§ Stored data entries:
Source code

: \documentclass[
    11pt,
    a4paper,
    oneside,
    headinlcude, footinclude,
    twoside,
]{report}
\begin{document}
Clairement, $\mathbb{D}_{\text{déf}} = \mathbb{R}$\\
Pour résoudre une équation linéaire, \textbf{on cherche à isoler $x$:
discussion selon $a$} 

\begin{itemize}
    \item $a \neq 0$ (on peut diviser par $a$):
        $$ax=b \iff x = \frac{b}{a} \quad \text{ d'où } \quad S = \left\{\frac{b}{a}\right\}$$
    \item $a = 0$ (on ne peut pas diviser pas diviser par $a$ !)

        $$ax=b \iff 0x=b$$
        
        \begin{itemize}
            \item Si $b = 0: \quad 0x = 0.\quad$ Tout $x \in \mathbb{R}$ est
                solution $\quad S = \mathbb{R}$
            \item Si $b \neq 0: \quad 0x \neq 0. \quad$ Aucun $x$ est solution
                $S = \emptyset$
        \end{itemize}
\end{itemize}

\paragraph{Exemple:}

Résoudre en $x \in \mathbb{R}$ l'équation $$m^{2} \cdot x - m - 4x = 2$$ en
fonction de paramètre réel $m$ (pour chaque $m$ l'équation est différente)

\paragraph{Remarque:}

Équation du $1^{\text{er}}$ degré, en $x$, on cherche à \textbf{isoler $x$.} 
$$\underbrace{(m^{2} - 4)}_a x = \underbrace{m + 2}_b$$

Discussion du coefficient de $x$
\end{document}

§ Goal of the exercise: Copy the lines that hold the word "itemize". Take them from the records above.

§ Exercise output:
\begin{itemize}
        \begin{itemize}
        \end{itemize}
\end{itemize}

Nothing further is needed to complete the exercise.